What could be outside that window that has captured this cat’s attention? A bird, perhaps, or another cat. Maybe there is a fly or spider inching its way up the window, behind the curtain. Perhaps the cat can see into the house next door. Or could it merely be the shadows of clouds in the sky, or a passing airplane that has riveted this animal so?

Whose house is this? Is the cat allowed on the table? What ways might the owner have tried to keep the animal off it? And why is the cat on the table, and not on the back of the upholstered chair where it could stretch out and get truly comfortable? Was there anything else on the table that perhaps the cat’s tail has shoved onto the floor? What would it be?

The table holds a lovely Tiffany-style lamp, but there is only one bulb in it. Why? And why are there no magazines in the magazine holder at the base of the table? Who owns this house, and why have they not utilized the table fully? And what is the curly cord that is draped over the arm of the chair? If this is an adjustable chair, it could be simply the control for it. But if it’s not, maybe the telephone receiver has been buried in the crevice between arm and seat. Why? Who would have done it?

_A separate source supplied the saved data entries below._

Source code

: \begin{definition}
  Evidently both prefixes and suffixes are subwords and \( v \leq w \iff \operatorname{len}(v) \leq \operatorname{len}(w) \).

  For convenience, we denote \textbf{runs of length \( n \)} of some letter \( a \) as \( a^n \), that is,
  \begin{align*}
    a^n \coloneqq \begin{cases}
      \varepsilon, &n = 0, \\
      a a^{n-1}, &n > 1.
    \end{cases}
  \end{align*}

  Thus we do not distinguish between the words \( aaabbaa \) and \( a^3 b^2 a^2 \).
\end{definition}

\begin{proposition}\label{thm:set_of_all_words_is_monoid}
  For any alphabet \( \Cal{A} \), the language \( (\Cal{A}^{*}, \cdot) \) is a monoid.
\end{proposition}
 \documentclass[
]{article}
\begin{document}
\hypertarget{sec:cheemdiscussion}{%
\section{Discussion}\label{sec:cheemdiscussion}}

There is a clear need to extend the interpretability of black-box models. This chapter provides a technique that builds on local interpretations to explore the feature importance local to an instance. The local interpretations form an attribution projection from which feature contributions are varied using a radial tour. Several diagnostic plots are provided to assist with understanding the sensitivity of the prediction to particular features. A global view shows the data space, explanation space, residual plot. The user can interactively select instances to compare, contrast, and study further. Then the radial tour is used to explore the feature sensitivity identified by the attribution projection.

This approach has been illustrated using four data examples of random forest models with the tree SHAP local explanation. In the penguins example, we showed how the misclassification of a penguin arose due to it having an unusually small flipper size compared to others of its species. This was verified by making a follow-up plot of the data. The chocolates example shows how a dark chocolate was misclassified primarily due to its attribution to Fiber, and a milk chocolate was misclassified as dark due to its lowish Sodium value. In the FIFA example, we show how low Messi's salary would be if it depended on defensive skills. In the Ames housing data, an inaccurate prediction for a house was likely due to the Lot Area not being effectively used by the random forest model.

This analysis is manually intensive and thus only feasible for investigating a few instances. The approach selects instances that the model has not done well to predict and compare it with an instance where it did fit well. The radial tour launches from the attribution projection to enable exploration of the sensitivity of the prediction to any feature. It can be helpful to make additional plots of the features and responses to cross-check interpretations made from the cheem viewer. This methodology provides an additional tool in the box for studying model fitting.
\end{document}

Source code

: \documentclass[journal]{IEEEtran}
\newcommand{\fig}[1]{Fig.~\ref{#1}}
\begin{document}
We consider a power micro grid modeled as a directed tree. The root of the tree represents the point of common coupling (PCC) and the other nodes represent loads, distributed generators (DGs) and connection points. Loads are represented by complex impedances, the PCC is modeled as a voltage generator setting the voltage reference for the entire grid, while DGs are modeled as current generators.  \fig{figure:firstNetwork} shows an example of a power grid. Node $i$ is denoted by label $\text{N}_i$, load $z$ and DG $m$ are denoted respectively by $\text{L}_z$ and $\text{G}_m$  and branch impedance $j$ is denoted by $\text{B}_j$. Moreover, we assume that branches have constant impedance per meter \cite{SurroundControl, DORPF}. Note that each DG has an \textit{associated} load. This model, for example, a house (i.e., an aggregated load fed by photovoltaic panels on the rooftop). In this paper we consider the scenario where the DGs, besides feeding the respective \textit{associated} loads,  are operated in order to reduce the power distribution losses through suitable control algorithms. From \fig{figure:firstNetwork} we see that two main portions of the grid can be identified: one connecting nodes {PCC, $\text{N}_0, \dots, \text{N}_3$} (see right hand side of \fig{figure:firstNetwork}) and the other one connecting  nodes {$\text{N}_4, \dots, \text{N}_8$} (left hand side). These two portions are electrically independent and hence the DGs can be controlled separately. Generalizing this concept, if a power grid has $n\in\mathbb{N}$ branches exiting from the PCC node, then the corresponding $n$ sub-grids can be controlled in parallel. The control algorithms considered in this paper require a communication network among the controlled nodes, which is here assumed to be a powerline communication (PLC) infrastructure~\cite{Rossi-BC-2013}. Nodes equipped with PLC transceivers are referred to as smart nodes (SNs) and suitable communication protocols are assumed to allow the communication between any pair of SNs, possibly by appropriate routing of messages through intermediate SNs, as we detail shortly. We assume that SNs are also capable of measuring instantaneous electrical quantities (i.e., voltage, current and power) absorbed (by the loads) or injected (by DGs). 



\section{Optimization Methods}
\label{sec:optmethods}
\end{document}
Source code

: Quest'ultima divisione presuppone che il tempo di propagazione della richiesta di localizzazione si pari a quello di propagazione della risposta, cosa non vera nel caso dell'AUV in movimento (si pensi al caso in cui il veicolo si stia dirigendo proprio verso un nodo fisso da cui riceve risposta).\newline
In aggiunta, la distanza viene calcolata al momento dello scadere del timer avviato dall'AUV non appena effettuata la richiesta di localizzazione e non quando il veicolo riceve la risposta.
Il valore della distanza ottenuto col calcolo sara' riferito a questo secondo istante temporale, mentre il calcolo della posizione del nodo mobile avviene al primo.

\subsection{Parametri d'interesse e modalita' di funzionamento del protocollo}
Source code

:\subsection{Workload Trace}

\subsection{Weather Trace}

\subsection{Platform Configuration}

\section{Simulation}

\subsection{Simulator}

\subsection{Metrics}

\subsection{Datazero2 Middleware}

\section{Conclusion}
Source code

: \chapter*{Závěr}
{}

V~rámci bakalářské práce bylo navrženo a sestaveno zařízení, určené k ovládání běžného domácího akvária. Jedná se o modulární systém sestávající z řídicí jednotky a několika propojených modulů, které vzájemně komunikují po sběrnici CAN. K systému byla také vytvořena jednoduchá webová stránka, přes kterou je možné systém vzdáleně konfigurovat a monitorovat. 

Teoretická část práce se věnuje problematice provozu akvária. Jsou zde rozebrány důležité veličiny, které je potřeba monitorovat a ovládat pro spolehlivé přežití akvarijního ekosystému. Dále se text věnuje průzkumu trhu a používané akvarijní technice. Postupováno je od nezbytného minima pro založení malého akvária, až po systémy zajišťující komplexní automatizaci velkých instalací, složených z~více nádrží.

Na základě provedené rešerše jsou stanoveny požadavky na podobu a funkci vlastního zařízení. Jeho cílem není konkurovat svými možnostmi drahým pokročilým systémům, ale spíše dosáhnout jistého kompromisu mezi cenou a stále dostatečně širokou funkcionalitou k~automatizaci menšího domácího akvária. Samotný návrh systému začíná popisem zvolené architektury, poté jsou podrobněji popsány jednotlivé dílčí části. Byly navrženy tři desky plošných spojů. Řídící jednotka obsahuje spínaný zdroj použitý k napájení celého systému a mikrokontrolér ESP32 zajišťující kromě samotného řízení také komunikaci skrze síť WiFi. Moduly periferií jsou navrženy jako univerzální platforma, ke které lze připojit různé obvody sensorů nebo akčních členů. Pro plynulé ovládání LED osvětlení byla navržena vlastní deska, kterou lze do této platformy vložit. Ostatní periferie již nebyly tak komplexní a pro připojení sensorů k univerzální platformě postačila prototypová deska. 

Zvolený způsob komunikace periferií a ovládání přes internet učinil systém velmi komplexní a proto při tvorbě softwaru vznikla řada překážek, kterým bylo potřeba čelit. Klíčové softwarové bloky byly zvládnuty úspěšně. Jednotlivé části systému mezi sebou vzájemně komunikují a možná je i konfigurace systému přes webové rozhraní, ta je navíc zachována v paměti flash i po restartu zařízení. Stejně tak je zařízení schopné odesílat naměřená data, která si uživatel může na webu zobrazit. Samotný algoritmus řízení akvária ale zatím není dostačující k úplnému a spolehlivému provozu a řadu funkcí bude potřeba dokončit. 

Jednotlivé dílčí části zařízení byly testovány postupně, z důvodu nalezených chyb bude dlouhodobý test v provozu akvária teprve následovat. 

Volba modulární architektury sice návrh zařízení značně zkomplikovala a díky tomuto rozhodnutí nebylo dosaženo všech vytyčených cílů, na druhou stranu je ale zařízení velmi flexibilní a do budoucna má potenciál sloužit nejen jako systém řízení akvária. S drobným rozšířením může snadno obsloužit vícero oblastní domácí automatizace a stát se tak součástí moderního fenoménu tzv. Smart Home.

If this cat were a person, what kind of person would it be? How would its cat-like traits translate into human form? Who do you find in this picture, in this cat?

Happy wrting!

I Recommend: Any of Eric Jerome Dickey’s Gideon series: Dying for Revenge, Waking With Enemies, Sleeping With Strangers, Resurrecting Midnight. Gideon is one of the most fascinating anti-heroes to come along the anti-hero pike, and Dickey’s unique voice makes danger dangerously fascinating. Definitely a great series read, well written and superbly crafted.